Well, I think I may be this curio myself.
I run a subscription newsletter about baseball — The Slurve — that is deliberately constructed to be an escape from politics for my readers (and for me). But I'm still a conservative who does a lot of sports writing. Besides The Slurve, I've written a few sports pieces in ESPN Magazine, and occasionally inflict my wrongheaded (but interesting!) sports arguments on readers here at The Week.
Predictably (and perhaps self-interestedly), I think the increasing ideological uniformity of sports writing is bad for sports journalism and for sports themselves. And in the way that it encourages conformism and intellectual laziness, it is probably bad for causes dear to liberals in sports.
Calcaterra is right that liberal sports writers aren't speaking "for the common fan." More often they are speaking at the common fan, or even just at a caricature of a fan that they assembled from the most voluble sports talk radio callers and the obscure Twitter accounts that jeer their work. The liberalism on offer on sports pages is rather infatuated with the norms and aspirations of the class of people from which journalists are drawn. And this narrowness usually puts them in an antagonistic position not just with fans, but with the entire sports culture beyond journalism.
The recent self-consciousness of progressive sports writers also misleads many of them into thinking all their quarrels are with conservative ideas, when they are in fact just arguing with the voluble and inarticulate. Sports radio hosts and their callers are often (wrongly) taken as the stand-in for opposing ideas.
Some of the debates in baseball in particular are given ideological or racial names, when in fact they are generational. Take the debate about bat-flips, which is often cast as one between stodgy white conservatives and fun multicultural liberals who prefer a Latin game. There is a reason why older Baby Boomer writers, who are themselves veterans of a deeply hierarchical system that rewarded time-serving veterans who spent decades writing formulaic gamers, are more likely to admire and defend the hierarchical culture among athletes that includes hazing a rookie, or letting expressive or cocky young players know they have to earn their place in the pecking order. And it's not a surprise that younger writers who smashed through to national audiences through opinionated new digital platforms admire the more expressive players.
But there's only so much that this new crop of sports writers can truly identify with in the players they admire. Socially cosseted with other journalists, liberal sports writers increasingly identify with the only set of actors in the sports world that come from a cultural milieu relatable to their own: the new class of rationalizing, brainy executives. In another generation, sports writers dreamed futilely of being Willie Mays or Gordie Howe. Now they want to be Houston Rockets general manager Daryl Morey. And their copy and concerns increasingly seem to be written for each other and for these analytics-loving general managers.

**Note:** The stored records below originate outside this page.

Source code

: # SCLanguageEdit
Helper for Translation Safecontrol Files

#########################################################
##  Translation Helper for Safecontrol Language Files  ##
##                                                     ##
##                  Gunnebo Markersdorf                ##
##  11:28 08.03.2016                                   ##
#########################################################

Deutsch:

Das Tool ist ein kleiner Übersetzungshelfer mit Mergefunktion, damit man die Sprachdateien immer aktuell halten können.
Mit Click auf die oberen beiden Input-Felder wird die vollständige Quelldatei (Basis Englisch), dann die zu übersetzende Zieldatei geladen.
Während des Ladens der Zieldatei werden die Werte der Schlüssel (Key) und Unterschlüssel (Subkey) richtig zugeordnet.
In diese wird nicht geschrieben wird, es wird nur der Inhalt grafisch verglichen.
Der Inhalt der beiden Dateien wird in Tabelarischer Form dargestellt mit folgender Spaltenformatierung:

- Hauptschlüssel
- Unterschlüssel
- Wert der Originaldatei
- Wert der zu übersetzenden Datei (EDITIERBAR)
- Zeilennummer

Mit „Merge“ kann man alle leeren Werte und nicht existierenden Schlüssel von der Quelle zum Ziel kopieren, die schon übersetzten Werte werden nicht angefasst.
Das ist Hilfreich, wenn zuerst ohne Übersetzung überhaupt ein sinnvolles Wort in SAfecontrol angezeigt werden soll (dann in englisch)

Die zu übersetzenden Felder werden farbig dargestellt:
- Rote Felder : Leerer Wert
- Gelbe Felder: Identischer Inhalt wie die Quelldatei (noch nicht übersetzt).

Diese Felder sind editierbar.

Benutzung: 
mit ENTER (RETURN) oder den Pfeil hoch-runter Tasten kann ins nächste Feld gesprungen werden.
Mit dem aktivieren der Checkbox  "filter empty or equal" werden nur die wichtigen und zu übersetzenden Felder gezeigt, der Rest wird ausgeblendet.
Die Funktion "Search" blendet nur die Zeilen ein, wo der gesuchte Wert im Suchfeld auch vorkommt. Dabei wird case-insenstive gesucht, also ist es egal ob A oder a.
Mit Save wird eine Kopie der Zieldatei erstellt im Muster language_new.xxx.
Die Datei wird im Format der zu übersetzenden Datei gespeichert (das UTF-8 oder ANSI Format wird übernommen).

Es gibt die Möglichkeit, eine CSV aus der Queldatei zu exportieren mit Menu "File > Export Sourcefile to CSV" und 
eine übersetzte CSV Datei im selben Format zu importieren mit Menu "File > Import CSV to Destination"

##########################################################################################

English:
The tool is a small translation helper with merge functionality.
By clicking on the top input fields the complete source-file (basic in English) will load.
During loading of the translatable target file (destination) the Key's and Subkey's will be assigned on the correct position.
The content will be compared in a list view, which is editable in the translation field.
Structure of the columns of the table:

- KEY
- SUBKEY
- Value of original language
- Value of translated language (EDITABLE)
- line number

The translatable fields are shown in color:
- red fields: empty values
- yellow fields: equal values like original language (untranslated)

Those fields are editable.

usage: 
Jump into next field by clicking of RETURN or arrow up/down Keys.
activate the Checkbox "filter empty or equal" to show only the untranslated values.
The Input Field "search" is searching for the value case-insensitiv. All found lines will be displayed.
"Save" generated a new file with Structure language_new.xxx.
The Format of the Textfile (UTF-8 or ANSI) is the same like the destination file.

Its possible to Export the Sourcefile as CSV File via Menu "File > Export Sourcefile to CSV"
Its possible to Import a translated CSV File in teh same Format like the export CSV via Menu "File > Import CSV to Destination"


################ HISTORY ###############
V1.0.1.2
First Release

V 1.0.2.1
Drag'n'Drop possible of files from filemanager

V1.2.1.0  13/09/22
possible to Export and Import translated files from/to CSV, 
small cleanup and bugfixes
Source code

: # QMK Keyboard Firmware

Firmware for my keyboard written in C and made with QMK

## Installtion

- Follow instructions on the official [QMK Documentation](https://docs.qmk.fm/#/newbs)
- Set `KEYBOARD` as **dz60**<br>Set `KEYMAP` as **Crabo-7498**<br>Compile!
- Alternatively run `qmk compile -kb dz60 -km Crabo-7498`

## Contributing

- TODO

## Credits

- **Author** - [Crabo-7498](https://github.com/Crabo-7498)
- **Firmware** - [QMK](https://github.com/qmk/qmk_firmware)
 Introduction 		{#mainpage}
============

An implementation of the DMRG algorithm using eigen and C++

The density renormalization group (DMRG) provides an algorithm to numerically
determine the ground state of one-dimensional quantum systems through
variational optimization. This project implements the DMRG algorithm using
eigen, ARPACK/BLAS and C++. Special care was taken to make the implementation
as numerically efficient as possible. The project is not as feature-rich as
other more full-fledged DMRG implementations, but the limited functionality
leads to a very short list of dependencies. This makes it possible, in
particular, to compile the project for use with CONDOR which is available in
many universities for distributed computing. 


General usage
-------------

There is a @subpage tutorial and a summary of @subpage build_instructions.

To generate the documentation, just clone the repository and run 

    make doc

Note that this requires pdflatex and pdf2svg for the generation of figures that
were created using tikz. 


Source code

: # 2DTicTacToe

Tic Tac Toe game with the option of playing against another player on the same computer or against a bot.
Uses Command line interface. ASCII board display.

Sometimes the problems this produces aren't strictly political. Brian Kenny, the loudest of the sports rationalizers, once asked if anyone should care about no-hitters anymore. After all, nine innings is just a small sample size, and throwing a no-hitter can be a bit flukish. No one thinks that the last person to throw a no-hitter is, by definition, the best pitcher in the game. Kenny used the political-ish rhetoric of liberals to make this point. He was advocating a modern, progressive, and data-driven view of baseball against "antiquated" and misguided "values."

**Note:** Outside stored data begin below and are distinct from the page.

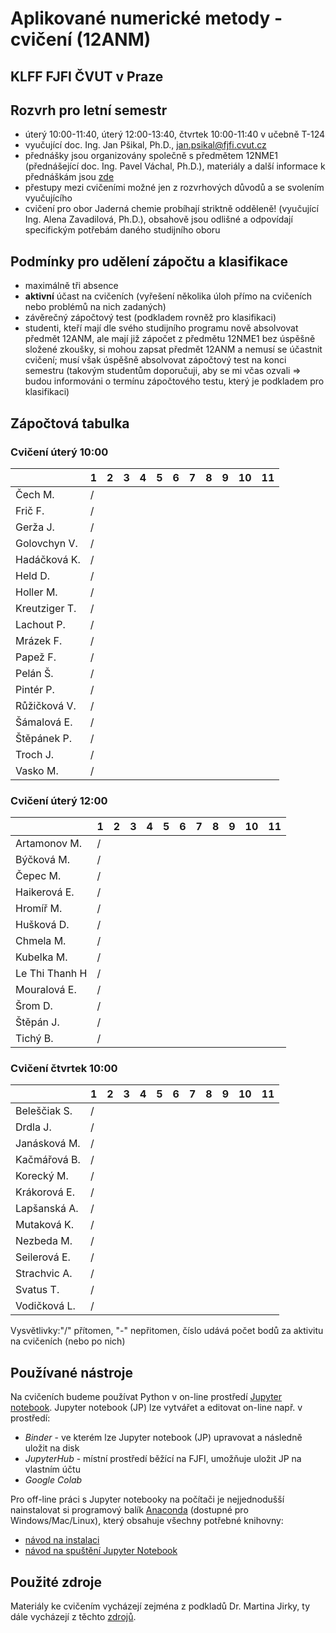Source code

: # Aplikované numerické metody - cvičení (12ANM)
## KLFF FJFI ČVUT v Praze

## Rozvrh pro letní semestr

- úterý 10:00-11:40, úterý 12:00-13:40, čtvrtek 10:00-11:40 v učebně T-124
- vyučující doc. Ing. Jan Pšikal, Ph.D., jan.psikal@fjfi.cvut.cz
- přednášky jsou organizovány společně s předmětem 12NME1 (přednášející doc. Ing. Pavel Váchal, Ph.D.), materiály a další informace k přednáškám jsou [zde](http://kfe.fjfi.cvut.cz/~vachal/edu/nme/)
- přestupy mezi cvičeními možné jen z rozvrhových důvodů a se svolením vyučujícího
- cvičení pro obor Jaderná chemie probíhají striktně odděleně! (vyučující Ing. Alena Zavadilová, Ph.D.), obsahově jsou odlišné a odpovídají specifickým potřebám daného studijního oboru

## Podmínky pro udělení zápočtu a klasifikace
- maximálně tři absence
- **aktivní** účast na cvičeních (vyřešení několika úloh přímo na cvičeních nebo problémů na nich zadaných)
- závěrečný zápočtový test (podkladem rovněž pro klasifikaci)
- studenti, kteří mají dle svého studijního programu nově absolvovat předmět 12ANM, ale mají již zápočet z předmětu 12NME1 bez úspěšně složené zkoušky, si mohou zapsat předmět 12ANM a nemusí se účastnit cvičení; musí však úspěšně absolvovat zápočtový test na konci semestru (takovým studentům doporučuji, aby se mi včas ozvali => budou informováni o termínu zápočtového testu, který je podkladem pro klasifikaci)

## Zápočtová tabulka

### Cvičení úterý 10:00

|               |  **1**  |  **2**  |  **3**  |  **4**  |  **5**  |  **6**  |  **7**  |  **8**  |  **9**  | **10** | **11** |
|---------------|---------|---------|---------|---------|---------|---------|---------|---------|---------|--------|--------|
| Čech M.       |   /     |         |         |         |         |         |         |         |         |        |        |
| Frič F.       |   /     |         |         |         |         |         |         |         |         |        |        |
| Gerža J.      |   /     |         |         |         |         |         |         |         |         |        |        |
| Golovchyn V.  |   /     |         |         |         |         |         |         |         |         |        |        |
| Hadáčková K.  |   /     |         |         |         |         |         |         |         |         |        |        |
| Held D.       |   /     |         |         |         |         |         |         |         |         |        |        |
| Holler M.     |   /     |         |         |         |         |         |         |         |         |        |        |
| Kreutziger T. |   /     |         |         |         |         |         |         |         |         |        |        |
| Lachout P.    |   /     |         |         |         |         |         |         |         |         |        |        |
| Mrázek F.     |   /     |         |         |         |         |         |         |         |         |        |        |
| Papež F.      |   /     |         |         |         |         |         |         |         |         |        |        |
| Pelán Š.      |   /     |         |         |         |         |         |         |         |         |        |        |
| Pintér P.     |   /     |         |         |         |         |         |         |         |         |        |        |
| Růžičková V.  |   /     |         |         |         |         |         |         |         |         |        |        |
| Šámalová  E.  |   /     |         |         |         |         |         |         |         |         |        |        |
| Štěpánek P.   |   /     |         |         |         |         |         |         |         |         |        |        |
| Troch J.      |   /     |         |         |         |         |         |         |         |         |        |        |
| Vasko M.      |   /     |         |         |         |         |         |         |         |         |        |        |

### Cvičení úterý 12:00

|               |  **1**  |  **2**  |  **3**  |  **4**  |  **5**  |  **6**  |  **7**  |  **8**  |  **9**  | **10** | **11** |
|---------------|---------|---------|---------|---------|---------|---------|---------|---------|---------|--------|--------|
| Artamonov M.  |   /     |         |         |         |         |         |         |         |         |        |        |
| Býčková M.    |   /     |         |         |         |         |         |         |         |         |        |        |
| Čepec M.      |   /     |         |         |         |         |         |         |         |         |        |        |
| Haikerová E.  |   /     |         |         |         |         |         |         |         |         |        |        |
| Hromíř M.     |   /     |         |         |         |         |         |         |         |         |        |        |
| Hušková D.    |   /     |         |         |         |         |         |         |         |         |        |        |
| Chmela M.     |   /     |         |         |         |         |         |         |         |         |        |        |
| Kubelka M.    |   /     |         |         |         |         |         |         |         |         |        |        |
| Le Thi Thanh H|   /     |         |         |         |         |         |         |         |         |        |        |
| Mouralová E.  |   /     |         |         |         |         |         |         |         |         |        |        |
| Šrom D.       |   /     |         |         |         |         |         |         |         |         |        |        |
| Štěpán J.     |   /     |         |         |         |         |         |         |         |         |        |        |
| Tichý B.      |   /     |         |         |         |         |         |         |         |         |        |        |

### Cvičení čtvrtek 10:00

|               |  **1**  |  **2**  |  **3**  |  **4**  |  **5**  |  **6**  |  **7**  |  **8**  |  **9**  | **10** | **11** |
|---------------|---------|---------|---------|---------|---------|---------|---------|---------|---------|--------|--------|
| Beleščiak S.  |   /     |         |         |         |         |         |         |         |         |        |        |
| Drdla J.      |   /     |         |         |         |         |         |         |         |         |        |        |
| Janásková M.  |   /     |         |         |         |         |         |         |         |         |        |        |
| Kačmářová B.  |   /     |         |         |         |         |         |         |         |         |        |        |
| Korecký M.    |   /     |         |         |         |         |         |         |         |         |        |        |
| Krákorová E.  |   /     |         |         |         |         |         |         |         |         |        |        |
| Lapšanská A.  |   /     |         |         |         |         |         |         |         |         |        |        |
| Mutaková K.   |   /     |         |         |         |         |         |         |         |         |        |        |
| Nezbeda M.    |   /     |         |         |         |         |         |         |         |         |        |        |
| Seilerová E.  |   /     |         |         |         |         |         |         |         |         |        |        |
| Strachvic A.  |   /     |         |         |         |         |         |         |         |         |        |        |
| Svatus T.     |   /     |         |         |         |         |         |         |         |         |        |        |
| Vodičková L.  |   /     |         |         |         |         |         |         |         |         |        |        |


Vysvětlivky:"/" přítomen, "-" nepřitomen, číslo udává počet bodů za aktivitu na cvičeních (nebo po nich)

## Používané nástroje
Na cvičeních budeme používat Python v on-line prostředí [Jupyter notebook](https://jupyter.org). 
Jupyter notebook (JP) lze vytvářet a editovat on-line např. v prostředí:
- *Binder* - ve kterém lze Jupyter notebook (JP) upravovat a následně uložit na disk
- *JupyterHub* - místní prostředí běžící na FJFI, umožňuje uložit JP na vlastním účtu
- *Google Colab*

Pro off-line práci s Jupyter notebooky na počítači je nejjednodušší nainstalovat si programový balík [Anaconda](https://www.anaconda.com) (dostupné pro Windows/Mac/Linux), který obsahuje všechny potřebné knihovny:
- [návod na instalaci](https://docs.anaconda.com/anaconda/install/)
- [návod na spuštění Jupyter Notebook](https://freelearning.anaconda.cloud/get-started-with-anaconda/18571)


## Použité zdroje
Materiály ke cvičením vycházejí zejména z podkladů Dr. Martina Jirky, ty dále vycházejí z těchto [zdrojů](http://kfe.fjfi.cvut.cz/~vachal/edu/nme/cviceni/index.html).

Kenny's argument wasn't wrong as much as it was wrong-footed. He wasn't advocating a progressive view, just the general managers' view that a single game isn't useful for ranking a player or determining his next contract or his trade value. But fans (and players) can still enjoy games as individual dramatic events, apart from the fact that they add a marginal amount of new data to an evaluative spreadsheet. And don't forget, a big story of the last decade has been the humbling of the clever-dick sabermetricians and the journalists who championed them, as new forms of data and deeper insights into front offices confirm some of the once-scorned wisdom of the ages.

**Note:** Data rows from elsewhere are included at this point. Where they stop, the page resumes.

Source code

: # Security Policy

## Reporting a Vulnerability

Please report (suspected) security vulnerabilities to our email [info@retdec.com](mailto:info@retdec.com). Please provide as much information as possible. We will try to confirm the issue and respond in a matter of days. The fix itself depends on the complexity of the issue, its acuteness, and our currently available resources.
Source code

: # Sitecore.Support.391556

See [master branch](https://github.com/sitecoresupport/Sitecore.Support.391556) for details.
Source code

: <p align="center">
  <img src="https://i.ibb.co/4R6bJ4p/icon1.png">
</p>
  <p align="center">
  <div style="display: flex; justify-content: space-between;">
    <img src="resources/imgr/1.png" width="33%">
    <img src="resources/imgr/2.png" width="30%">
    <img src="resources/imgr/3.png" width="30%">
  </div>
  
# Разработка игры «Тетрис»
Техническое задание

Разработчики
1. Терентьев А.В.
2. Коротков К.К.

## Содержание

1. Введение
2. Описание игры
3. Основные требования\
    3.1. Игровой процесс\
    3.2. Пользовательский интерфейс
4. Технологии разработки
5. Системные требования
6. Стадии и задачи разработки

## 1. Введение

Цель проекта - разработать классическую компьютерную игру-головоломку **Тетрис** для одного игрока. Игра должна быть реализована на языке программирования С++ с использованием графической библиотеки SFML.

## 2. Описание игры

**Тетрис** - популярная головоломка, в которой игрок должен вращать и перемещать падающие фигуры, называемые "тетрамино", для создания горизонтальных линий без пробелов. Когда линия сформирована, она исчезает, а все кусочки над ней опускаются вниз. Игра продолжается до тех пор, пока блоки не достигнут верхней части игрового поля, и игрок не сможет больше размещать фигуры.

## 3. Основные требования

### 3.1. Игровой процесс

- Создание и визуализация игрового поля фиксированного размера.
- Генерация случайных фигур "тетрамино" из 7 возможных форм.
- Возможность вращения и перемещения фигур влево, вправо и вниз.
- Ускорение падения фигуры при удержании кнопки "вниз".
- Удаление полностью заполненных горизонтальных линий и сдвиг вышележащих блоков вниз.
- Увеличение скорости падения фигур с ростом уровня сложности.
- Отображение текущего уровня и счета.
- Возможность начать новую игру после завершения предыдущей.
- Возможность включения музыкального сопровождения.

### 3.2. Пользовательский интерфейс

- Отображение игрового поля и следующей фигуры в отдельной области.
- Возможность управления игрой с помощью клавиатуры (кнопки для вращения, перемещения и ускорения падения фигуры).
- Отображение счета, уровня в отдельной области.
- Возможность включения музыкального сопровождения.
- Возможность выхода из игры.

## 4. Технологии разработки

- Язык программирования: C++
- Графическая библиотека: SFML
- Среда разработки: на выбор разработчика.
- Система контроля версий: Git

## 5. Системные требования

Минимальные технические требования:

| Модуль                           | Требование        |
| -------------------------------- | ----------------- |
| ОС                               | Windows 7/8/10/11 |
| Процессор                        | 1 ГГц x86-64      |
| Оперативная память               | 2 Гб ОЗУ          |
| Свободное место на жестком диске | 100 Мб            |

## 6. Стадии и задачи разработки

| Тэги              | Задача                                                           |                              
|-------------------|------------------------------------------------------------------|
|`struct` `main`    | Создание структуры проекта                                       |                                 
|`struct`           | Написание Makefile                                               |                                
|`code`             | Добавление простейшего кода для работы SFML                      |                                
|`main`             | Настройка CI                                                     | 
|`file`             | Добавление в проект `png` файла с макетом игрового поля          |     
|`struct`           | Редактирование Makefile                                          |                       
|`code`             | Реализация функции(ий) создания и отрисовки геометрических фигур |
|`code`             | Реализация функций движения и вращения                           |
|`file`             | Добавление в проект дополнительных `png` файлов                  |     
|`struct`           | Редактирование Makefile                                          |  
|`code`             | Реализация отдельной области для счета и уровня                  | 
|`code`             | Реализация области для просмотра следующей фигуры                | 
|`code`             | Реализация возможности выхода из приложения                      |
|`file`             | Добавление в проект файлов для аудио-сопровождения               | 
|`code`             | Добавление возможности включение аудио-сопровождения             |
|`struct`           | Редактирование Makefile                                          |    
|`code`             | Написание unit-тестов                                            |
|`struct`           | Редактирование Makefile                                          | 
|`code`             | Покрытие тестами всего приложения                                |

The pattern of over-identifying with general managers is endemic to liberal sports journalism, and the not-so-secret truth is that liberal sportswriters increasingly hold the culture that produces athletes and their fans in contempt, or even find it dangerous and threatening. Fans are treated as a distracting nuisance, in thrall to their tribal affinities and over-invested in homegrown players or even in winning itself. How quaint.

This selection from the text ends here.